**Exercise prompt:**
From the entries that follow, report every line in which "timeframe" occurs.

**Provided records:**
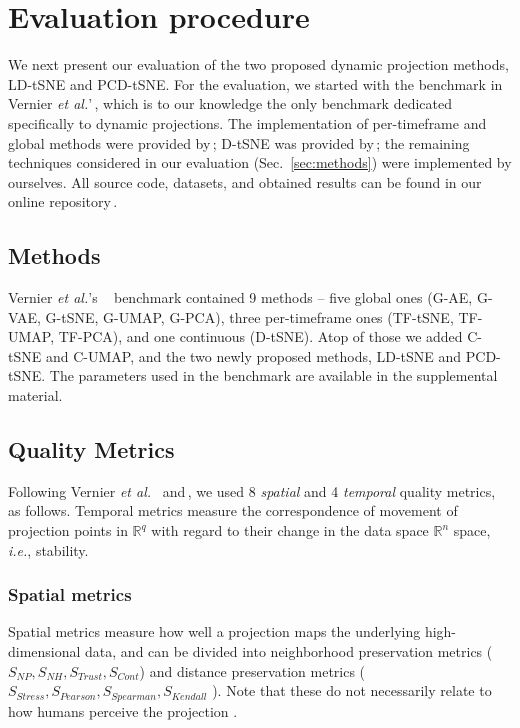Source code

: \section{Evaluation procedure} 
\label{sec:experimental-setup}
%
We next present our evaluation of the two proposed dynamic projection methods, LD-tSNE and PCD-tSNE. For the evaluation, we started with the benchmark in Vernier \emph{et al.}'\,\cite{Vernier2020}, which is to our knowledge the only benchmark dedicated specifically to dynamic projections. The implementation of per-timeframe and global methods were provided by\,\cite{Vernier2020}; D-tSNE was provided by\,\cite{Rauber2016};  the remaining techniques considered in our evaluation (Sec.~\ref{sec:methods}) were implemented by ourselves. All source code, datasets, and obtained results can be found in our online repository\,\cite{repo-guided}. 

\subsection{Methods}
\label{sec:eval-methods}

Vernier \emph{et al.}'s ~\cite{Vernier2020} benchmark contained 9 methods -- five global ones (G-AE, G-VAE, G-tSNE, G-UMAP, G-PCA), three per-timeframe ones (TF-tSNE, TF-UMAP, TF-PCA), and one continuous (D-tSNE). 
Atop of those we added C-tSNE and C-UMAP, and the two newly proposed methods, LD-tSNE and PCD-tSNE. The parameters used in the benchmark are available in the supplemental material.

\subsection{Quality Metrics}
\label{sec:metrics}
%
Following Vernier \emph{et al.}~\cite{Vernier2020} and\,\cite{Espadoto2019}, we used 8 \emph{spatial} and 4 \emph{temporal} quality metrics, as follows. Temporal metrics measure the correspondence of movement of projection points in $\mathbb{R}^q$ with regard to their change in the data space $\mathbb{R}^n$ space, \emph{i.e.}, stability. 

\subsubsection{Spatial metrics}
\label{sec:spatial}

Spatial metrics measure how well a projection maps the underlying high-dimensional data, and can be divided into neighborhood preservation metrics ($S_{NP}, S_{NH}, S_{Trust}, S_{Cont}$) and distance preservation metrics ($S_{Stress}, S_{Pearson}, S_{Spearman}, S_{Kendall}$ ). Note that these do not necessarily relate to how humans perceive the projection \cite{Wang2018}.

**Exercise solution:**
We next present our evaluation of the two proposed dynamic projection methods, LD-tSNE and PCD-tSNE. For the evaluation, we started with the benchmark in Vernier \emph{et al.}'\,\cite{Vernier2020}, which is to our knowledge the only benchmark dedicated specifically to dynamic projections. The implementation of per-timeframe and global methods were provided by\,\cite{Vernier2020}; D-tSNE was provided by\,\cite{Rauber2016};  the remaining techniques considered in our evaluation (Sec.~\ref{sec:methods}) were implemented by ourselves. All source code, datasets, and obtained results can be found in our online repository\,\cite{repo-guided}. 
Vernier \emph{et al.}'s ~\cite{Vernier2020} benchmark contained 9 methods -- five global ones (G-AE, G-VAE, G-tSNE, G-UMAP, G-PCA), three per-timeframe ones (TF-tSNE, TF-UMAP, TF-PCA), and one continuous (D-tSNE). 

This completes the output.